* _What you have to do_:
Leave out the pictures, and retype the remaining data exactly.
***** Extracted information
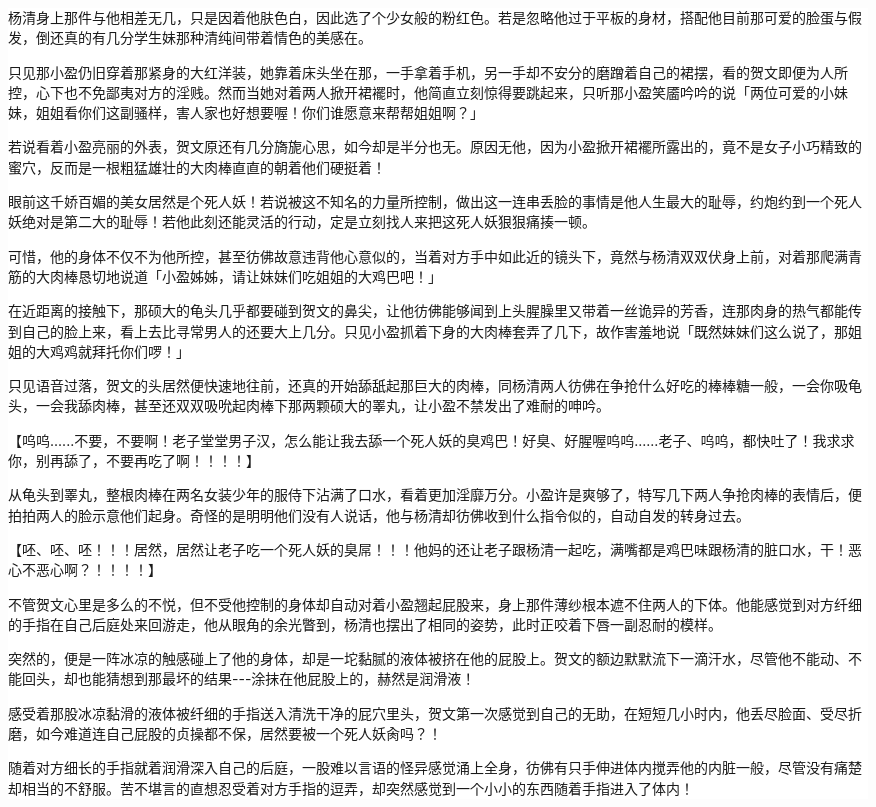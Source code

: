 

杨清身上那件与他相差无几，只是因着他肤色白，因此选了个少女般的粉红色。若是忽略他过于平板的身材，搭配他目前那可爱的脸蛋与假发，倒还真的有几分学生妹那种清纯间带着情色的美感在。



只见那小盈仍旧穿着那紧身的大红洋装，她靠着床头坐在那，一手拿着手机，另一手却不安分的磨蹭着自己的裙摆，看的贺文即便为人所控，心下也不免鄙夷对方的淫贱。然而当她对着两人掀开裙襬时，他简直立刻惊得要跳起来，只听那小盈笑靥吟吟的说「两位可爱的小妹妹，姐姐看你们这副骚样，害人家也好想要喔！你们谁愿意来帮帮姐姐啊？」





若说看着小盈亮丽的外表，贺文原还有几分旖旎心思，如今却是半分也无。原因无他，因为小盈掀开裙襬所露出的，竟不是女子小巧精致的蜜穴，反而是一根粗猛雄壮的大肉棒直直的朝着他们硬挺着！





眼前这千娇百媚的美女居然是个死人妖！若说被这不知名的力量所控制，做出这一连串丢脸的事情是他人生最大的耻辱，约炮约到一个死人妖绝对是第二大的耻辱！若他此刻还能灵活的行动，定是立刻找人来把这死人妖狠狠痛揍一顿。



可惜，他的身体不仅不为他所控，甚至彷佛故意违背他心意似的，当着对方手中如此近的镜头下，竟然与杨清双双伏身上前，对着那爬满青筋的大肉棒恳切地说道「小盈姊姊，请让妹妹们吃姐姐的大鸡巴吧！」





在近距离的接触下，那硕大的龟头几乎都要碰到贺文的鼻尖，让他彷佛能够闻到上头腥臊里又带着一丝诡异的芳香，连那肉身的热气都能传到自己的脸上来，看上去比寻常男人的还要大上几分。只见小盈抓着下身的大肉棒套弄了几下，故作害羞地说「既然妹妹们这么说了，那姐姐的大鸡鸡就拜托你们啰！」





只见语音过落，贺文的头居然便快速地往前，还真的开始舔舐起那巨大的肉棒，同杨清两人彷佛在争抢什么好吃的棒棒糖一般，一会你吸龟头，一会我舔肉棒，甚至还双双吸吮起肉棒下那两颗硕大的睪丸，让小盈不禁发出了难耐的呻吟。



【呜呜......不要，不要啊！老子堂堂男子汉，怎么能让我去舔一个死人妖的臭鸡巴！好臭、好腥喔呜呜......老子、呜呜，都快吐了！我求求你，别再舔了，不要再吃了啊！！！！】





从龟头到睪丸，整根肉棒在两名女装少年的服侍下沾满了口水，看着更加淫靡万分。小盈许是爽够了，特写几下两人争抢肉棒的表情后，便拍拍两人的脸示意他们起身。奇怪的是明明他们没有人说话，他与杨清却彷佛收到什么指令似的，自动自发的转身过去。





【呸、呸、呸！！！居然，居然让老子吃一个死人妖的臭屌！！！他妈的还让老子跟杨清一起吃，满嘴都是鸡巴味跟杨清的脏口水，干！恶心不恶心啊？！！！！】



不管贺文心里是多么的不悦，但不受他控制的身体却自动对着小盈翘起屁股来，身上那件薄纱根本遮不住两人的下体。他能感觉到对方纤细的手指在自己后庭处来回游走，他从眼角的余光瞥到，杨清也摆出了相同的姿势，此时正咬着下唇一副忍耐的模样。





突然的，便是一阵冰凉的触感碰上了他的身体，却是一坨黏腻的液体被挤在他的屁股上。贺文的额边默默流下一滴汗水，尽管他不能动、不能回头，却也能猜想到那最坏的结果---涂抹在他屁股上的，赫然是润滑液！



感受着那股冰凉黏滑的液体被纤细的手指送入清洗干净的屁穴里头，贺文第一次感觉到自己的无助，在短短几小时内，他丢尽脸面、受尽折磨，如今难道连自己屁股的贞操都不保，居然要被一个死人妖肏吗？！





随着对方细长的手指就着润滑深入自己的后庭，一股难以言语的怪异感觉涌上全身，彷佛有只手伸进体内搅弄他的内脏一般，尽管没有痛楚却相当的不舒服。苦不堪言的直想忍受着对方手指的逗弄，却突然感觉到一个小小的东西随着手指进入了体内！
**********
* _Your response_:
Source code

: 

杨清身上那件与他相差无几，只是因着他肤色白，因此选了个少女般的粉红色。若是忽略他过于平板的身材，搭配他目前那可爱的脸蛋与假发，倒还真的有几分学生妹那种清纯间带着情色的美感在。



只见那小盈仍旧穿着那紧身的大红洋装，她靠着床头坐在那，一手拿着手机，另一手却不安分的磨蹭着自己的裙摆，看的贺文即便为人所控，心下也不免鄙夷对方的淫贱。然而当她对着两人掀开裙襬时，他简直立刻惊得要跳起来，只听那小盈笑靥吟吟的说「两位可爱的小妹妹，姐姐看你们这副骚样，害人家也好想要喔！你们谁愿意来帮帮姐姐啊？」





若说看着小盈亮丽的外表，贺文原还有几分旖旎心思，如今却是半分也无。原因无他，因为小盈掀开裙襬所露出的，竟不是女子小巧精致的蜜穴，反而是一根粗猛雄壮的大肉棒直直的朝着他们硬挺着！





眼前这千娇百媚的美女居然是个死人妖！若说被这不知名的力量所控制，做出这一连串丢脸的事情是他人生最大的耻辱，约炮约到一个死人妖绝对是第二大的耻辱！若他此刻还能灵活的行动，定是立刻找人来把这死人妖狠狠痛揍一顿。



可惜，他的身体不仅不为他所控，甚至彷佛故意违背他心意似的，当着对方手中如此近的镜头下，竟然与杨清双双伏身上前，对着那爬满青筋的大肉棒恳切地说道「小盈姊姊，请让妹妹们吃姐姐的大鸡巴吧！」





在近距离的接触下，那硕大的龟头几乎都要碰到贺文的鼻尖，让他彷佛能够闻到上头腥臊里又带着一丝诡异的芳香，连那肉身的热气都能传到自己的脸上来，看上去比寻常男人的还要大上几分。只见小盈抓着下身的大肉棒套弄了几下，故作害羞地说「既然妹妹们这么说了，那姐姐的大鸡鸡就拜托你们啰！」





只见语音过落，贺文的头居然便快速地往前，还真的开始舔舐起那巨大的肉棒，同杨清两人彷佛在争抢什么好吃的棒棒糖一般，一会你吸龟头，一会我舔肉棒，甚至还双双吸吮起肉棒下那两颗硕大的睪丸，让小盈不禁发出了难耐的呻吟。



【呜呜......不要，不要啊！老子堂堂男子汉，怎么能让我去舔一个死人妖的臭鸡巴！好臭、好腥喔呜呜......老子、呜呜，都快吐了！我求求你，别再舔了，不要再吃了啊！！！！】





从龟头到睪丸，整根肉棒在两名女装少年的服侍下沾满了口水，看着更加淫靡万分。小盈许是爽够了，特写几下两人争抢肉棒的表情后，便拍拍两人的脸示意他们起身。奇怪的是明明他们没有人说话，他与杨清却彷佛收到什么指令似的，自动自发的转身过去。





【呸、呸、呸！！！居然，居然让老子吃一个死人妖的臭屌！！！他妈的还让老子跟杨清一起吃，满嘴都是鸡巴味跟杨清的脏口水，干！恶心不恶心啊？！！！！】



不管贺文心里是多么的不悦，但不受他控制的身体却自动对着小盈翘起屁股来，身上那件薄纱根本遮不住两人的下体。他能感觉到对方纤细的手指在自己后庭处来回游走，他从眼角的余光瞥到，杨清也摆出了相同的姿势，此时正咬着下唇一副忍耐的模样。





突然的，便是一阵冰凉的触感碰上了他的身体，却是一坨黏腻的液体被挤在他的屁股上。贺文的额边默默流下一滴汗水，尽管他不能动、不能回头，却也能猜想到那最坏的结果---涂抹在他屁股上的，赫然是润滑液！



感受着那股冰凉黏滑的液体被纤细的手指送入清洗干净的屁穴里头，贺文第一次感觉到自己的无助，在短短几小时内，他丢尽脸面、受尽折磨，如今难道连自己屁股的贞操都不保，居然要被一个死人妖肏吗？！





随着对方细长的手指就着润滑深入自己的后庭，一股难以言语的怪异感觉涌上全身，彷佛有只手伸进体内搅弄他的内脏一般，尽管没有痛楚却相当的不舒服。苦不堪言的直想忍受着对方手指的逗弄，却突然感觉到一个小小的东西随着手指进入了体内！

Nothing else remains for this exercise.